[Start of section]
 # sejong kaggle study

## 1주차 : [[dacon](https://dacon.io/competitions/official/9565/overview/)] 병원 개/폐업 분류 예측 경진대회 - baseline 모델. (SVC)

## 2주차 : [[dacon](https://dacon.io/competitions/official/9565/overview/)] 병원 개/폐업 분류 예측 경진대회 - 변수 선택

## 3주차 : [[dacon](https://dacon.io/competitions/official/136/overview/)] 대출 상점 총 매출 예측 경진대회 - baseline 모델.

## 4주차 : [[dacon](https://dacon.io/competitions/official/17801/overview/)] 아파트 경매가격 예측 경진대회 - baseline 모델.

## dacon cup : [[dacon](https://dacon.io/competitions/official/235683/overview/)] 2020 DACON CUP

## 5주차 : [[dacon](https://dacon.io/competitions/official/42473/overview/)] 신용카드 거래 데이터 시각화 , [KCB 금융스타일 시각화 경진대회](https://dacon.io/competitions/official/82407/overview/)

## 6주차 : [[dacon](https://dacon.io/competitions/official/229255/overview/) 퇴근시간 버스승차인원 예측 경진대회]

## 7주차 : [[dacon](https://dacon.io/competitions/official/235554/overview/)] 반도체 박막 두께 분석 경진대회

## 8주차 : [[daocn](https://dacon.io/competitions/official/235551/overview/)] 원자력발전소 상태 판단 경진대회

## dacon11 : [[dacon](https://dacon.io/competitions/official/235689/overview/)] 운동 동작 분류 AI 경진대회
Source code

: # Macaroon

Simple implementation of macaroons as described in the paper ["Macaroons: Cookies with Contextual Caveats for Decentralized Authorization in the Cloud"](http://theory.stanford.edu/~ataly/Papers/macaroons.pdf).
[End of section]
- **EXERCISE BRIEF**
How many lines of these entries hold the string "dacon"? Answer with the number alone.

- **ANSWER SPACE**
10